The data also shows the difference between the jabbed and unjabbed needing intensive care is starkest among older people – who are more likely to suffer more seriously from Covid
Unjabbed people who catch Covid are up to 60 times more likely to end up in an intensive care ward than those who have been vaccinated, figures reveal.
The startling data also shows the difference between the jabbed and unjabbed needing intensive care is starkest among older people – who are more likely to suffer more seriously from Covid.
Figures from the Intensive Care National Audit and Research Centre (ICNARC), which covers hospital units in England, Wales and Northern Ireland, show that between May and November the rate of admission for double-jabbed Covid sufferers in their 60s was just 0.6 cases per 100,000 people per week.
But among unjabbed people of the same age the rate was 37.3 per 100,000 per week – equating to a relative risk about 60 times higher.
Among those in their 50s and 70s there was almost a 30-fold difference in average weekly admission rates between the vaccinated and the unjabbed.
Bloomberg via Getty Images)
In younger age groups the difference was lower but unvaccinated people in their 30s and 40s were between 10 and 15 times more likely to end up in intensive care with Covid than those who had been jabbed.
The news comes as Covid hospital admissions in London — the UK’s Omicron ground zero — are within touching distance of the Government’s threshold of 400 to plunge the country back into some form of lockdown.
Unvaccinated people could be paid a visit by Covid jab teams hoping to get more people protected from the virus and tackle soaring infection rates.
Government Ministers are said to be considering a plan where door-to-door visits would be made in areas with low uptake of the vaccine.

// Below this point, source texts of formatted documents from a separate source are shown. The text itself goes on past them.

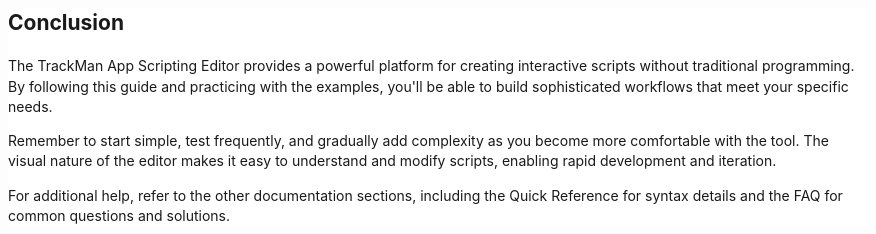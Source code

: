 ## Conclusion

The TrackMan App Scripting Editor provides a powerful platform for creating interactive scripts without traditional programming. By following this guide and practicing with the examples, you'll be able to build sophisticated workflows that meet your specific needs.

Remember to start simple, test frequently, and gradually add complexity as you become more comfortable with the tool. The visual nature of the editor makes it easy to understand and modify scripts, enabling rapid development and iteration.

For additional help, refer to the other documentation sections, including the Quick Reference for syntax details and the FAQ for common questions and solutions.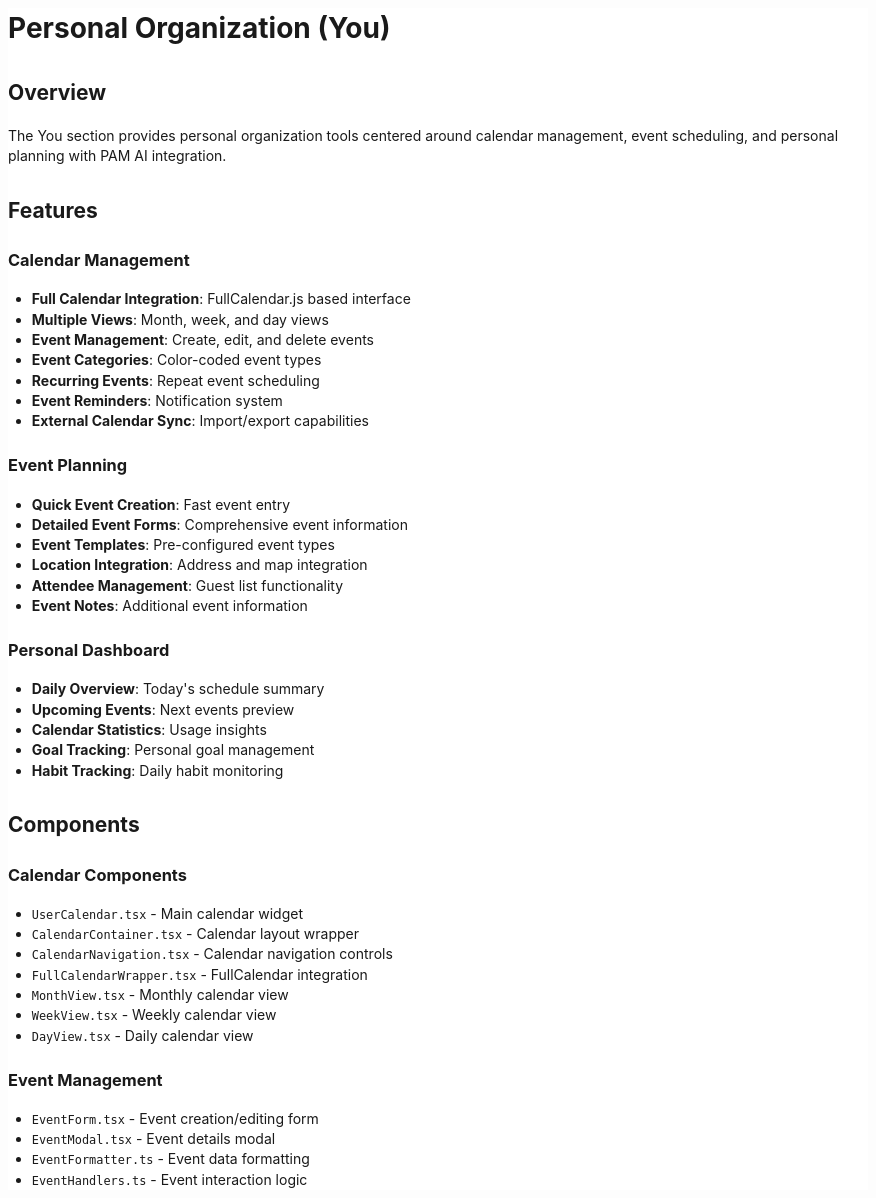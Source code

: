 
# Personal Organization (You)

## Overview
The You section provides personal organization tools centered around calendar management, event scheduling, and personal planning with PAM AI integration.

## Features

### Calendar Management
- **Full Calendar Integration**: FullCalendar.js based interface
- **Multiple Views**: Month, week, and day views
- **Event Management**: Create, edit, and delete events
- **Event Categories**: Color-coded event types
- **Recurring Events**: Repeat event scheduling
- **Event Reminders**: Notification system
- **External Calendar Sync**: Import/export capabilities

### Event Planning
- **Quick Event Creation**: Fast event entry
- **Detailed Event Forms**: Comprehensive event information
- **Event Templates**: Pre-configured event types
- **Location Integration**: Address and map integration
- **Attendee Management**: Guest list functionality
- **Event Notes**: Additional event information

### Personal Dashboard
- **Daily Overview**: Today's schedule summary
- **Upcoming Events**: Next events preview
- **Calendar Statistics**: Usage insights
- **Goal Tracking**: Personal goal management
- **Habit Tracking**: Daily habit monitoring

## Components

### Calendar Components
- `UserCalendar.tsx` - Main calendar widget
- `CalendarContainer.tsx` - Calendar layout wrapper
- `CalendarNavigation.tsx` - Calendar navigation controls
- `FullCalendarWrapper.tsx` - FullCalendar integration
- `MonthView.tsx` - Monthly calendar view
- `WeekView.tsx` - Weekly calendar view
- `DayView.tsx` - Daily calendar view

### Event Management
- `EventForm.tsx` - Event creation/editing form
- `EventModal.tsx` - Event details modal
- `EventFormatter.ts` - Event data formatting
- `EventHandlers.ts` - Event interaction logic

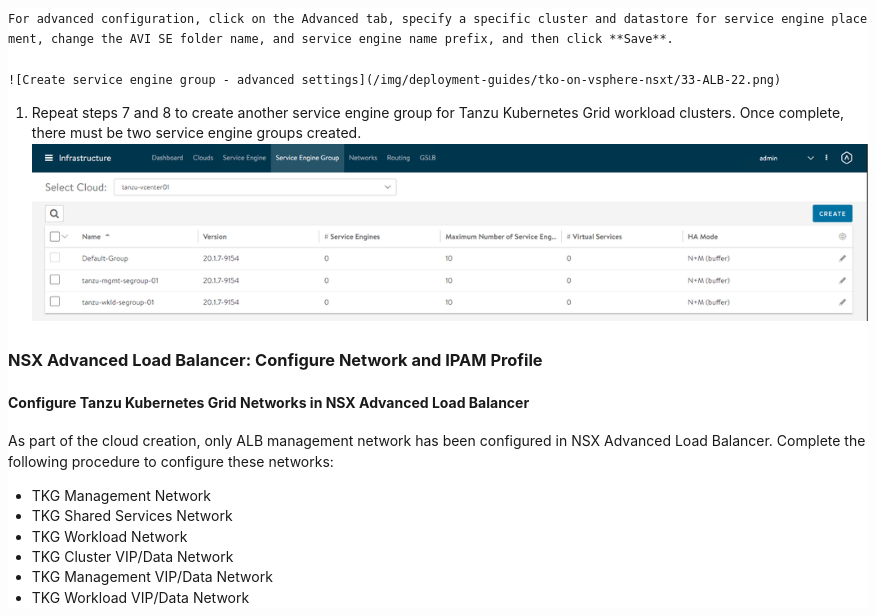 	For advanced configuration, click on the Advanced tab, specify a specific cluster and datastore for service engine placement, change the AVI SE folder name, and service engine name prefix, and then click **Save**.

    ![Create service engine group - advanced settings](/img/deployment-guides/tko-on-vsphere-nsxt/33-ALB-22.png)

1.  Repeat steps 7 and 8 to create another service engine group for Tanzu Kubernetes Grid workload clusters. Once complete, there must be two service engine groups created.  
    ![Service engine groups created](/img/deployment-guides/tko-on-vsphere-nsxt/34-ALB-23.png)

### NSX Advanced Load Balancer: Configure Network and IPAM Profile

#### Configure Tanzu Kubernetes Grid Networks in NSX Advanced Load Balancer

As part of the cloud creation, only ALB management network has been configured in NSX Advanced Load Balancer. Complete the following procedure to configure these networks:

- TKG Management Network
- TKG Shared Services Network
- TKG Workload Network
- TKG Cluster VIP/Data Network
- TKG Management VIP/Data Network
- TKG Workload VIP/Data Network
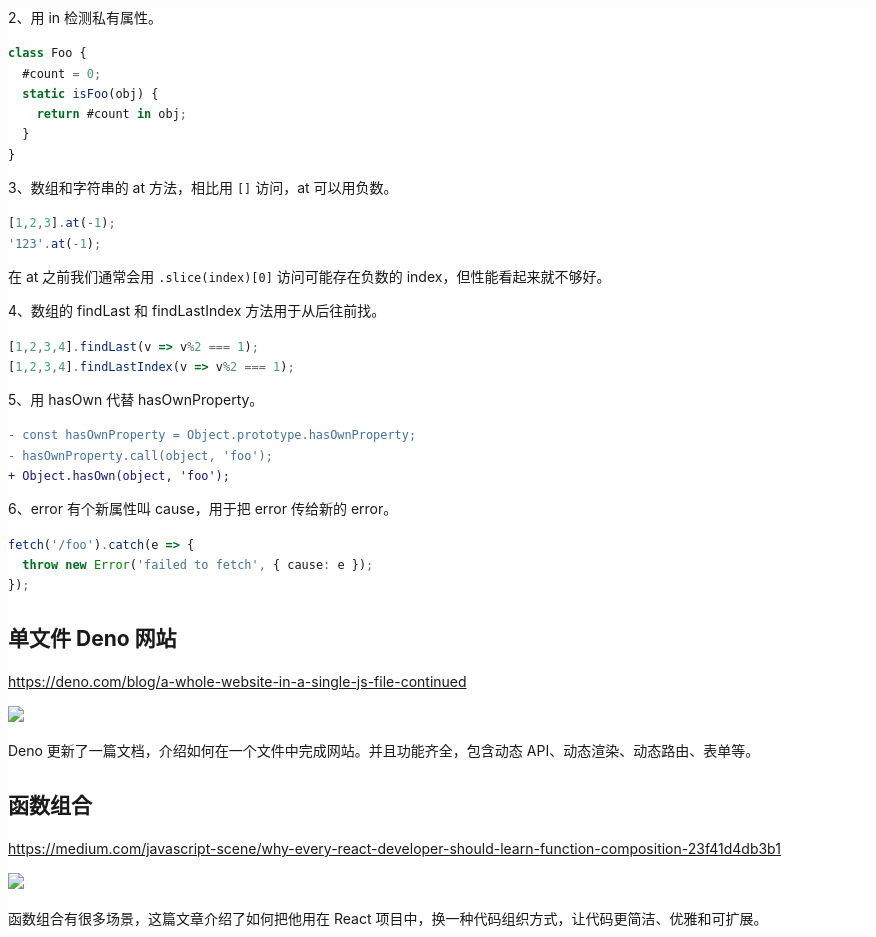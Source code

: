 2、用 in 检测私有属性。

```ts
class Foo {
  #count = 0;
  static isFoo(obj) {
    return #count in obj;
  }
}
```

3、数组和字符串的 at 方法，相比用 `[]` 访问，at 可以用负数。

```ts
[1,2,3].at(-1);
'123'.at(-1);
```

在 at 之前我们通常会用 `.slice(index)[0]` 访问可能存在负数的 index，但性能看起来就不够好。

4、数组的 findLast 和 findLastIndex 方法用于从后往前找。

```ts
[1,2,3,4].findLast(v => v%2 === 1);
[1,2,3,4].findLastIndex(v => v%2 === 1);
```

5、用 hasOwn 代替 hasOwnProperty。

```diff
- const hasOwnProperty = Object.prototype.hasOwnProperty;
- hasOwnProperty.call(object, 'foo');
+ Object.hasOwn(object, 'foo');
```

6、error 有个新属性叫 cause，用于把 error 传给新的 error。

```ts
fetch('/foo').catch(e => {
  throw new Error('failed to fetch', { cause: e });
});  
```

## 单文件 Deno 网站
https://deno.com/blog/a-whole-website-in-a-single-js-file-continued

![](https://tva1.sinaimg.cn/large/e6c9d24ely1h69yfsoyssj218s0pq76r.jpg)

Deno 更新了一篇文档，介绍如何在一个文件中完成网站。并且功能齐全，包含动态 API、动态渲染、动态路由、表单等。

## 函数组合
https://medium.com/javascript-scene/why-every-react-developer-should-learn-function-composition-23f41d4db3b1

![](https://tva1.sinaimg.cn/large/e6c9d24ely1h6aijmho4mj20u00u6wfg.jpg)

函数组合有很多场景，这篇文章介绍了如何把他用在 React 项目中，换一种代码组织方式，让代码更简洁、优雅和可扩展。
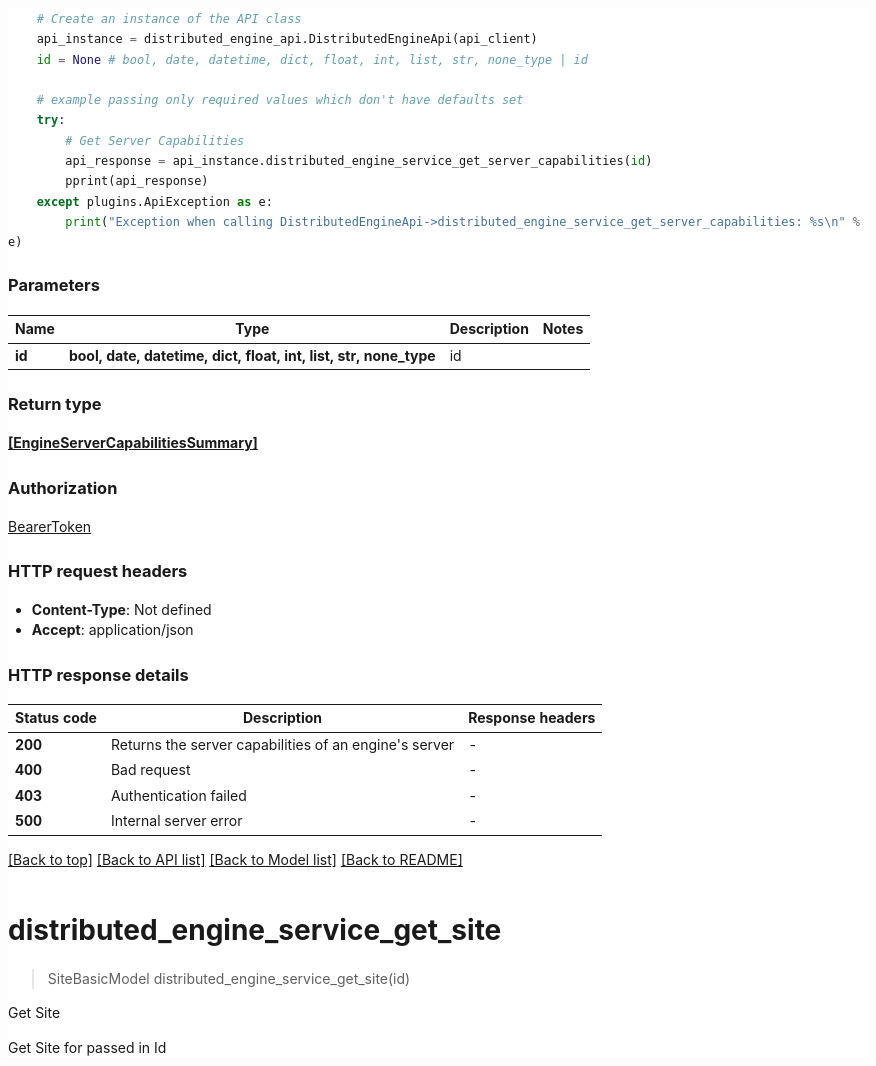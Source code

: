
 ```python
    # Create an instance of the API class
    api_instance = distributed_engine_api.DistributedEngineApi(api_client)
    id = None # bool, date, datetime, dict, float, int, list, str, none_type | id

    # example passing only required values which don't have defaults set
    try:
        # Get Server Capabilities
        api_response = api_instance.distributed_engine_service_get_server_capabilities(id)
        pprint(api_response)
    except plugins.ApiException as e:
        print("Exception when calling DistributedEngineApi->distributed_engine_service_get_server_capabilities: %s\n" % e)
```


### Parameters

Name | Type | Description  | Notes
------------- | ------------- | ------------- | -------------
 **id** | **bool, date, datetime, dict, float, int, list, str, none_type**| id |

### Return type

[**[EngineServerCapabilitiesSummary]**](EngineServerCapabilitiesSummary.md)

### Authorization

[BearerToken](../README.md#BearerToken)

### HTTP request headers

 - **Content-Type**: Not defined
 - **Accept**: application/json


### HTTP response details

| Status code | Description | Response headers |
|-------------|-------------|------------------|
**200** | Returns the server capabilities of an engine&#39;s server |  -  |
**400** | Bad request |  -  |
**403** | Authentication failed |  -  |
**500** | Internal server error |  -  |

[[Back to top]](#) [[Back to API list]](../README.md#documentation-for-api-endpoints) [[Back to Model list]](../README.md#documentation-for-models) [[Back to README]](../README.md)

# **distributed_engine_service_get_site**
> SiteBasicModel distributed_engine_service_get_site(id)

Get Site

Get Site for passed in Id
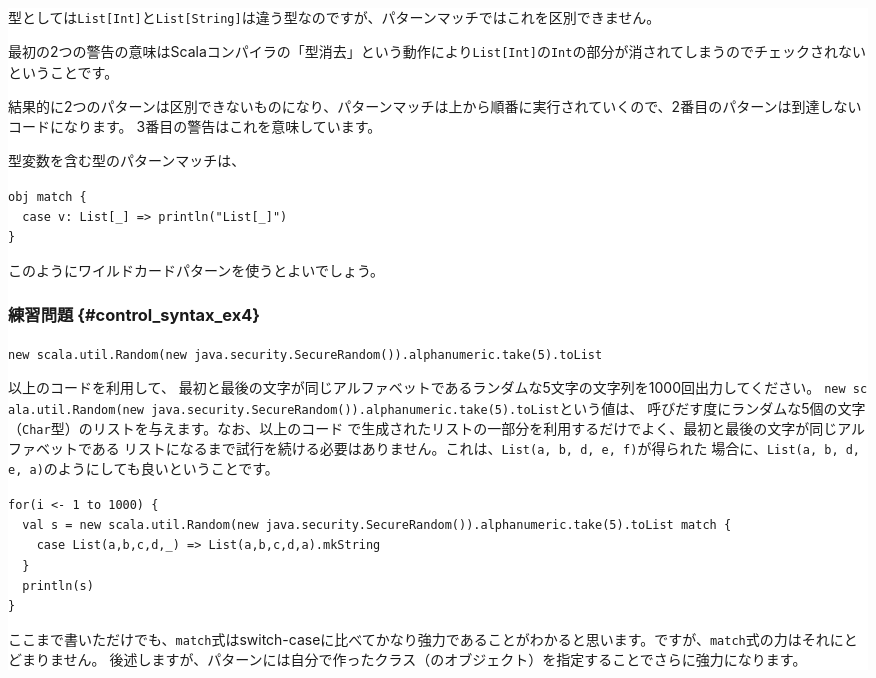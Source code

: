 型としては`List[Int]`と`List[String]`は違う型なのですが、パターンマッチではこれを区別できません。

最初の2つの警告の意味はScalaコンパイラの「型消去」という動作により`List[Int]`の`Int`の部分が消されてしまうのでチェックされないということです。

結果的に2つのパターンは区別できないものになり、パターンマッチは上から順番に実行されていくので、2番目のパターンは到達しないコードになります。
3番目の警告はこれを意味しています。

型変数を含む型のパターンマッチは、

```tut:silent
obj match {
  case v: List[_] => println("List[_]")
}
```

このようにワイルドカードパターンを使うとよいでしょう。

### 練習問題 {#control_syntax_ex4}

```tut:silent
new scala.util.Random(new java.security.SecureRandom()).alphanumeric.take(5).toList
```

以上のコードを利用して、 最初と最後の文字が同じアルファベットであるランダムな5文字の文字列を1000回出力してください。
`new scala.util.Random(new java.security.SecureRandom()).alphanumeric.take(5).toList`という値は、
呼びだす度にランダムな5個の文字（`Char`型）のリストを与えます。なお、以上のコード
で生成されたリストの一部分を利用するだけでよく、最初と最後の文字が同じアルファベットである
リストになるまで試行を続ける必要はありません。これは、`List(a, b, d, e, f)`が得られた
場合に、`List(a, b, d, e, a)`のようにしても良いということです。



```tut:silent
for(i <- 1 to 1000) {
  val s = new scala.util.Random(new java.security.SecureRandom()).alphanumeric.take(5).toList match {
    case List(a,b,c,d,_) => List(a,b,c,d,a).mkString
  }
  println(s)
}
```



ここまで書いただけでも、`match`式はswitch-caseに比べてかなり強力であることがわかると思います。ですが、`match`式の力はそれにとどまりません。
後述しますが、パターンには自分で作ったクラス（のオブジェクト）を指定することでさらに強力になります。
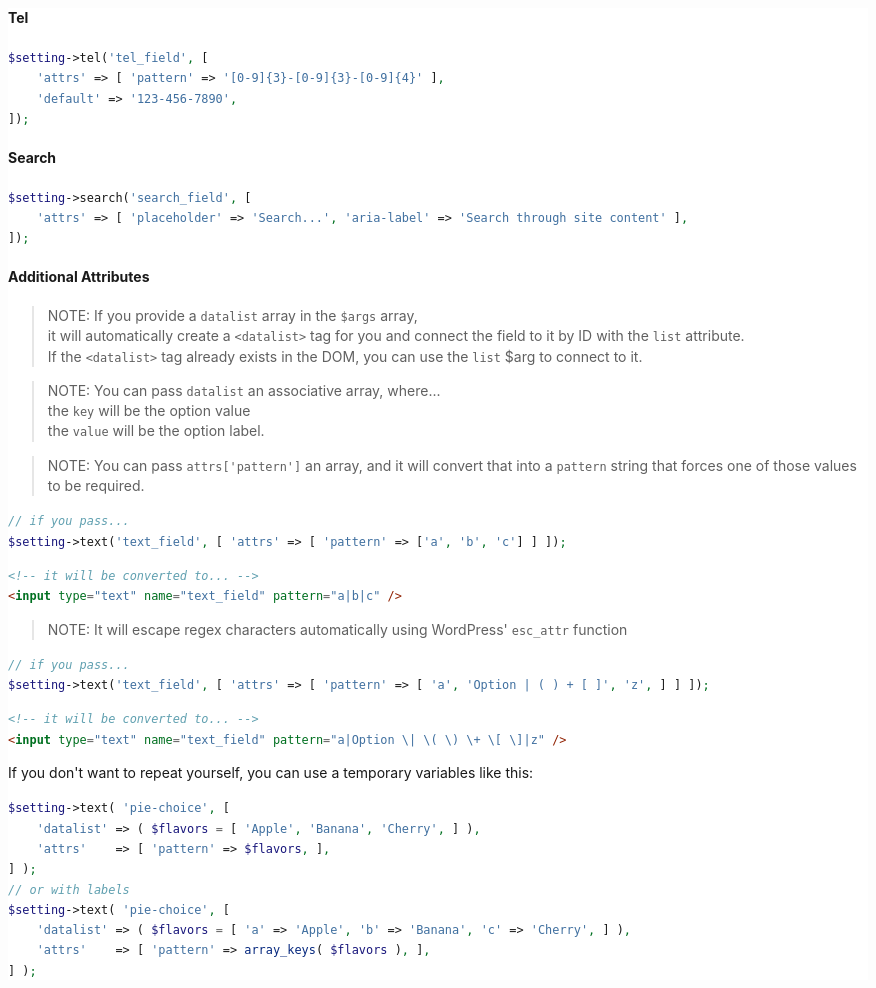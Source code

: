 #### Tel

```php
$setting->tel('tel_field', [
	'attrs' => [ 'pattern' => '[0-9]{3}-[0-9]{3}-[0-9]{4}' ],
	'default' => '123-456-7890',
]);
```

#### Search

```php
$setting->search('search_field', [
	'attrs' => [ 'placeholder' => 'Search...', 'aria-label' => 'Search through site content' ],
]);
```

#### Additional Attributes

> NOTE: If you provide a `datalist` array in the `$args` array, <br>
> it will automatically create a `<datalist>` tag for you and connect the field to it by ID with the `list` attribute. <br>
> If the `<datalist>` tag already exists in the DOM, you can use the `list` $arg to connect to it.

> NOTE: You can pass `datalist` an associative array, where... <br>
> the `key` will be the option value <br>
> the `value` will be the option label.

> NOTE: You can pass `attrs['pattern']` an array, and it will convert that into a `pattern` string that
> forces one of those values to be required.

```php
// if you pass...
$setting->text('text_field', [ 'attrs' => [ 'pattern' => ['a', 'b', 'c'] ] ]);
```

```html
<!-- it will be converted to... -->
<input type="text" name="text_field" pattern="a|b|c" />
```

> NOTE: It will escape regex characters automatically using WordPress' `esc_attr` function

```php
// if you pass...
$setting->text('text_field', [ 'attrs' => [ 'pattern' => [ 'a', 'Option | ( ) + [ ]', 'z', ] ] ]);
```

```html
<!-- it will be converted to... -->
<input type="text" name="text_field" pattern="a|Option \| \( \) \+ \[ \]|z" />
```

If you don't want to repeat yourself, you can use a temporary variables like this:

```php
$setting->text( 'pie-choice', [
	'datalist' => ( $flavors = [ 'Apple', 'Banana', 'Cherry', ] ),
	'attrs'    => [ 'pattern' => $flavors, ],
] );
// or with labels
$setting->text( 'pie-choice', [
	'datalist' => ( $flavors = [ 'a' => 'Apple', 'b' => 'Banana', 'c' => 'Cherry', ] ),
	'attrs'    => [ 'pattern' => array_keys( $flavors ), ],
] );
```
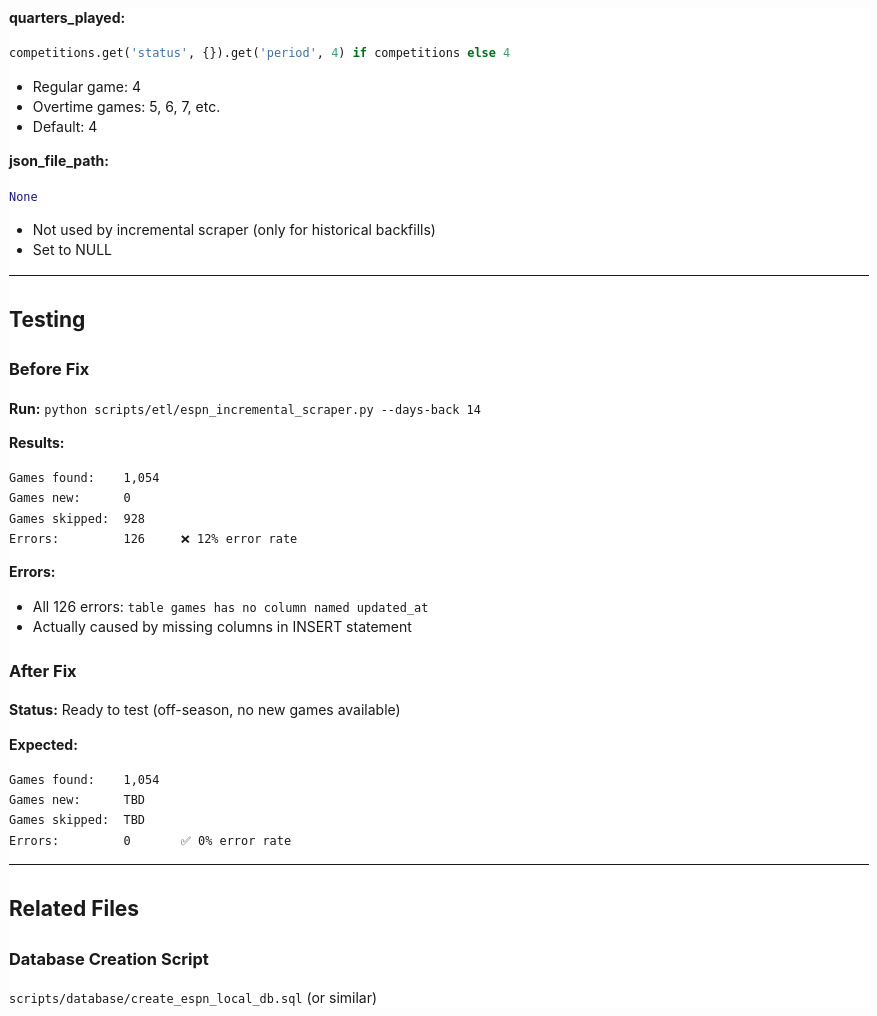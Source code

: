 **quarters_played:**
```python
competitions.get('status', {}).get('period', 4) if competitions else 4
```
- Regular game: 4
- Overtime games: 5, 6, 7, etc.
- Default: 4

**json_file_path:**
```python
None
```
- Not used by incremental scraper (only for historical backfills)
- Set to NULL

---

## Testing

### Before Fix

**Run:** `python scripts/etl/espn_incremental_scraper.py --days-back 14`

**Results:**
```
Games found:    1,054
Games new:      0
Games skipped:  928
Errors:         126     ❌ 12% error rate
```

**Errors:**
- All 126 errors: `table games has no column named updated_at`
- Actually caused by missing columns in INSERT statement

### After Fix

**Status:** Ready to test (off-season, no new games available)

**Expected:**
```
Games found:    1,054
Games new:      TBD
Games skipped:  TBD
Errors:         0       ✅ 0% error rate
```

---

## Related Files

### Database Creation Script
`scripts/database/create_espn_local_db.sql` (or similar)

The tactic would also help encourage people who may want to get jabbed but who don’t have easy access to vaccine centres.
The latest NHS data shows there were 386 new admissions for the virus in the capital on December 22, marking a 92 per cent rise on the figure last week.
Covid hospitalisations are now doubling roughly every 10 days but they have yet to reach the 850 number at the peak last January.
Ministers are said to be watching admission rates in the capital before introducing national curbs because London is a few weeks ahead in its Omicron outbreak.
Last night an intensive care consultant in London told Mail Online the unvaccinated were putting ‘extra pressure’ on intensive care units (ICUs).
ICUs care for people with a wide range of problems from accidents to medical emergencies.
The doctor, who wished to remain anonymous, said: “Their presence puts extra pressure on our service. If these people had been jabbed they would be enjoying their Christmas and not filling our wards.
“The worry is more unvaccinated with Omicron coming through our doors.
“So my message to anyone who thinks it’s not worth getting vaccinated or is not fully protected, is to get jabbed because you could be one of those who ends up spending weeks in hospital.”
Jon Santa Cruz/REX/Shutterstock)
A separate survey by the Intensive Care Society found that at least two-thirds of Covid patients were unvaccinated in 12 of 16 ICUs they asked.
Currently 25 and 30 per cent of some 800 intensive care beds in London’s hospitals are filled by Covid patients.
This is thought to be slightly higher than the national average.
Last week Health Secretary Sajid Javid urged unvaccinated people to ‘think about the damage that they are doing to society’.
He told Sky News: “They take up hospital beds that could have been used for someone with maybe a heart problem, or maybe someone who’s waiting for surgery. But instead of protecting themselves and protecting the community, they choose not to get vaccinated.”
Covid hospital admissions in London are close to the Government’s threshold of 400 for introducing lockdown restrictions across the country.
The latest NHS data shows there was a 92 per cent rise in admissions on last week with 386 new admissions for the virus in the capital on December 22.
Covid hospitalisations are now doubling roughly every 10 days – though they are still a far cry from the 850 at the peak last January.
Ministers are said to be watching admission rates in the capital before introducing any new restrictions because London is a few weeks ahead in its Omicron outbreak.
A national two-week ‘circuit breaker’ lockdown could come into play after Christmas if London’s daily admissions breach 400 this week.
But NHS data recording lags mean it won’t be known whether admissions surpassed 400 in the last two days until after Christmas.